▸ **RECORDS TO PROCESS**:
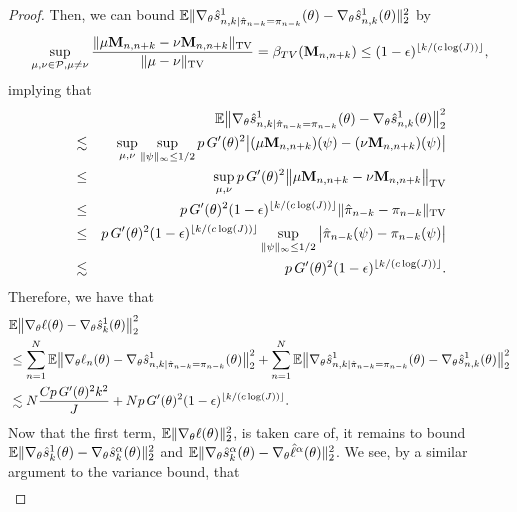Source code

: \begin{proof}
Then, we can bound 
$\mathbb{E}\|\nabla_\theta\hat s_{n,k|\hat\pi_{n-k}=\pi_{n-k}}^1(\theta) - \nabla_\theta\hat s_{n,k}^1(\theta)\|_2^2$ by
\begin{equation}\sup _{\mu, \nu \in \mathcal{P}, \mu \neq \nu} \frac{\|\mu \textbf{M}_{n,n+k}-\nu \textbf{M}_{n,n+k}\|_{\mathrm{TV}}}{\|\mu-\nu\|_{\mathrm{TV}}} = \beta_{TV}(\textbf{M}_{n,n+k}) \leq (1-\epsilon)^{\lfloor k/(c\log(J)) \rfloor},\end{equation}
implying that
\begin{eqnarray}
 && \hspace{-30mm}
    \E\big\|\nabla_\theta\hat s_{n,k|\hat\pi_{n-k}=\pi_{n-k}}^1(\theta) - \nabla_\theta\hat s_{n,k}^1(\theta)\big\|_2^2 
\\
    &\lesssim& \sup_{\mu, \nu} \sup_{\|\psi\|_\infty \leq 1/2} p \, G'(\theta)^2\big|(\mu \textbf{M}_{n,n+k})(\psi)-(\nu \textbf{M}_{n,n+k})(\psi)\big| 
\\
    &\leq& \sup_{\mu, \nu} p \, G'(\theta)^2\big\|\mu \textbf{M}_{n,n+k}-\nu \textbf{M}_{n,n+k}\big\|_{\mathrm{TV}} 
\\
    &\leq& p \, G'(\theta)^2(1-\epsilon)^{\floor{k/(c\log(J))}} \|\hat\pi_{n-k} - \pi_{n-k}\|_{\text{TV}} 
\\
    &\leq& p \, G'(\theta)^2(1-\epsilon)^{\floor{k/(c\log(J))}} \sup_{\|\psi\|_{\infty} \leq 1/2} \big|\hat\pi_{n-k}(\psi) - \pi_{n-k}(\psi)\big| 
\\
    &\lesssim& p \, G'(\theta)^2(1-\epsilon)^{\floor{k/(c\log(J))}}.
\end{eqnarray}
Therefore, we have that
\begin{align}
    &\mathbb{E}\big\|\nabla_\theta\ell(\theta) - \nabla_\theta\hat s_k^1(\theta)\big\|_2^2 \\
    &\leq \sum_{n=1}^N \mathbb{E}\big\|\nabla_\theta\ell_n(\theta) - \nabla_\theta\hat s_{n,k|\hat\pi_{n-k}=\pi_{n-k}}^1(\theta)\big\|_2^2 + \sum_{n=1}^N \mathbb{E}\big\|\nabla_\theta\hat s_{n,k|\hat\pi_{n-k}=\pi_{n-k}}^1(\theta) - \nabla_\theta\hat s_{n,k}^1(\theta)\big\|_2^2\\
    &\lesssim N\frac{Cp \, G'(\theta)^2k^2}{J} + Np \, G'(\theta)^2(1-\epsilon)^{\lfloor k/(c\log(J)) \rfloor}.
\end{align}
Now that the first term, $\mathbb{E}\|\nabla_\theta\ell(\theta)\|_2^2$, is taken care of, it remains to bound 
$\mathbb{E}\|\nabla_\theta\hat s_k^1(\theta) - \nabla_\theta\hat s_k^\alpha(\theta)\|_2^2$ 
and
$\mathbb{E}\|\nabla_\theta\hat s_k^\alpha(\theta) -  \nabla_\theta\hat\ell^\alpha(\theta)\|_2^2$.
We see, by a similar argument to the variance bound, that
\begin{align}

\end{align}
\end{proof}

▸ **EXERCISE PROMPT**: Note every line of the records that holds the word "begin", and copy it.

▸ **COMPLETED EXERCISE**:
: \begin{proof}
\begin{equation}\sup _{\mu, \nu \in \mathcal{P}, \mu \neq \nu} \frac{\|\mu \textbf{M}_{n,n+k}-\nu \textbf{M}_{n,n+k}\|_{\mathrm{TV}}}{\|\mu-\nu\|_{\mathrm{TV}}} = \beta_{TV}(\textbf{M}_{n,n+k}) \leq (1-\epsilon)^{\lfloor k/(c\log(J)) \rfloor},\end{equation}
\begin{eqnarray}
\begin{align}
\begin{align}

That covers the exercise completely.